隣の駅につき、そこから思わぬドライブになってしまったが、帰路の途中にあるローカルハンバーグチェーンがお得なフェアをやっていて不幸中の幸いと、ハンバーグを食べた。
店内では木村カエラの「butterfly」がかかっていて「butterfly 今日はいままでのどんな時より素晴らしい」と歌っていた。この曲は結婚式でかかることが多いらしく、そもそも結婚式でかけるために作られたような感じもする曲だが、結婚式は果たして本当に「どんな時より素晴らしい」日なのだろうか。
結婚式をやっていないので僕にそれを判断する資格はないのだけど。
素晴らしい日というのは、案外そのときには気がつかないようにも思う。たとえば大学に合格した日、そのときはなんと素晴らしい日なんだと思ったものだが、あとから思えば、合格する前、予備校の休憩室で友人と授業後にコーヒーを飲みながら喋っていたときの方が特別な瞬間だったのではないかと感じる。
イリヤ・カバコフとボリス・グロイスの対談で2人が大衆と、歴史的人物の対照的な在り方について話していた。大衆はその匿名性により、大衆という存在として半永久の生命を得る。それに対して歴史的人物や、あるいはそこまで行かずとも個人としては名を馳せた人々は歴史の流れに点として穿たれ、有限の生に留まらざるをえない。概ねこんな内容だったような気がする。
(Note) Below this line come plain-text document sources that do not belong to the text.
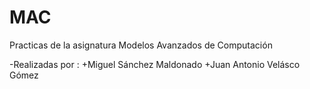 # MAC
Practicas de la asignatura Modelos Avanzados de Computación

-Realizadas por :
       +Miguel Sánchez Maldonado
     +Juan Antonio Velásco Gómez
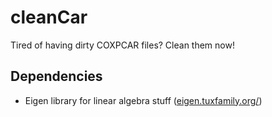 # cleanCar
Tired of having dirty COXPCAR files? Clean them now!

## Dependencies

- Eigen library for linear algebra stuff ([eigen.tuxfamily.org/](https://eigen.tuxfamily.org/index.php?title=Main_Page))
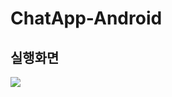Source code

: # ChatApp-Android
## 실행화면
<img src="https://user-images.githubusercontent.com/68272971/149762337-158b3e27-89d4-47db-b959-7aca2a7acb97.gif">


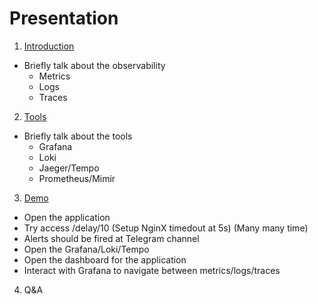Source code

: # Presentation


1. [Introduction](#introduction)

- Briefly talk about the observability
    + Metrics
    + Logs
    + Traces

2. [Tools](#tools)

- Briefly talk about the tools
    + Grafana
    + Loki
    + Jaeger/Tempo
    + Prometheus/Mimir

3. [Demo](#demo)

- Open the application
- Try access /delay/10 (Setup NginX timedout at 5s) (Many many time)
- Alerts should be fired at Telegram channel
- Open the Grafana/Loki/Tempo
- Open the dashboard for the application
- Interact with Grafana to navigate between metrics/logs/traces

4. Q&A
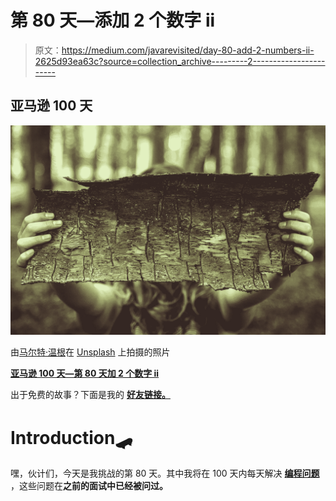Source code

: # 第 80 天—添加 2 个数字 ii

> 原文：<https://medium.com/javarevisited/day-80-add-2-numbers-ii-2625d93ea63c?source=collection_archive---------2----------------------->

## 亚马逊 100 天

![](img/16da9c2300732722f348c2a92aa5741a.png)

由[马尔特·温根](https://unsplash.com/@maltewingen?utm_source=unsplash&utm_medium=referral&utm_content=creditCopyText)在 [Unsplash](https://unsplash.com/s/photos/add?utm_source=unsplash&utm_medium=referral&utm_content=creditCopyText) 上拍摄的照片

[**亚马逊 100 天—第 80 天加 2 个数字 ii**](https://leetcode.com/problems/add-two-numbers-ii/)

出于免费的故事？下面是我的 [**好友链接。**](/@akshay_ravindran/day-80-add-2-numbers-ii-2625d93ea63c?source=friends_link&sk=d781ffc8e6896b0f5410f6ca9aff6d51)

# Introduction🛹

嘿，伙计们，今天是我挑战的第 80 天。其中我将在 100 天内每天解决 [**编程问题**](https://www.java67.com/2018/05/top-75-programming-interview-questions-answers.html) ，这些问题在**之前的面试中已经被问过。**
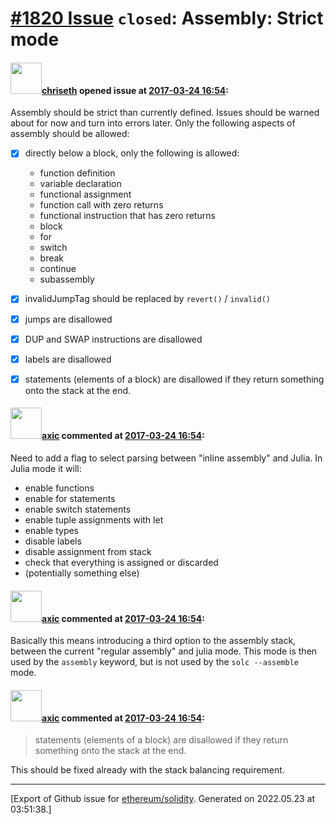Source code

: # [\#1820 Issue](https://github.com/ethereum/solidity/issues/1820) `closed`: Assembly: Strict mode

#### <img src="https://avatars.githubusercontent.com/u/9073706?v=4" width="50">[chriseth](https://github.com/chriseth) opened issue at [2017-03-24 16:54](https://github.com/ethereum/solidity/issues/1820):

Assembly should be strict than currently defined. Issues should be warned about for now and turn into errors later. Only the following aspects of assembly should be allowed:

 - [x] directly below a block, only the following is allowed:
   - function definition
   - variable declaration
   - functional assignment
   - function call with zero returns
   - functional instruction that has zero returns
   - block
   - for
   - switch
   - break
   - continue
   - subassembly
- [x] invalidJumpTag should be replaced by `revert()` / `invalid()`
- [x] jumps are disallowed
- [x] DUP and SWAP instructions are disallowed
- [x] labels are disallowed
- [x] statements (elements of a block) are disallowed if they return something onto the stack at the end.


#### <img src="https://avatars.githubusercontent.com/u/20340?v=4" width="50">[axic](https://github.com/axic) commented at [2017-03-24 16:54](https://github.com/ethereum/solidity/issues/1820#issuecomment-297452948):

Need to add a flag to select parsing between "inline assembly" and Julia. In Julia mode it will:

- enable functions
- enable for statements
- enable switch statements
- enable tuple assignments with let
- enable types
- disable labels
- disable assignment from stack
- check that everything is assigned or discarded
- (potentially something else)

#### <img src="https://avatars.githubusercontent.com/u/20340?v=4" width="50">[axic](https://github.com/axic) commented at [2017-03-24 16:54](https://github.com/ethereum/solidity/issues/1820#issuecomment-313138755):

Basically this means introducing a third option to the assembly stack, between the current "regular assembly" and julia mode. This mode is then used by the `assembly` keyword, but is not used by the `solc --assemble` mode.

#### <img src="https://avatars.githubusercontent.com/u/20340?v=4" width="50">[axic](https://github.com/axic) commented at [2017-03-24 16:54](https://github.com/ethereum/solidity/issues/1820#issuecomment-355713470):

> statements (elements of a block) are disallowed if they return something onto the stack at the end.

This should be fixed already with the stack balancing requirement.


-------------------------------------------------------------------------------



[Export of Github issue for [ethereum/solidity](https://github.com/ethereum/solidity). Generated on 2022.05.23 at 03:51:38.]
これは人に対しての話だけど、記憶や出来事に関しても似たようなことが言えそう。つまり、なにか特別なイベントは点であって持続を持たず、むしろ生の水流に溶け込むような、他愛ない出来事のほうが永く在り続けるのかもしれない。
ジムのお風呂の脱衣所でおじさんが「入院すると健康のありがたみがわかるよなぁ!」と大声で誰かと話していた。虎舞竜(なんだそりゃ)の歌ではないが、なんでもないことは無くならないと気がつかない。
そういえばアトリエに向かう途中の道角、建物が取り壊されていたが、一体なんの建物だったかいまや思い出せず、その記憶の覚束なさに一抹の寂しさを覚える。
寂しさが「覚える」と表現されるのは面白い。忘却のその隙間を埋めるのは、感情であることをうまく表しているではないか。
もはや何があったのかも忘れてしまったとしても、消失の跡形が悲しみであることだけははっきりとしている。
*
廃墟とは、当然だがこの喪失に深く関わっている。その造形的な魅力を讃えるのはある危険を伴っている。世界にはスヴェトラーナ・ボイムが指摘するように「廃墟を許容することが生活の悲しき必要性」となっている場所がある。
その必要性の前に美を見出す能力は沈黙するほかない。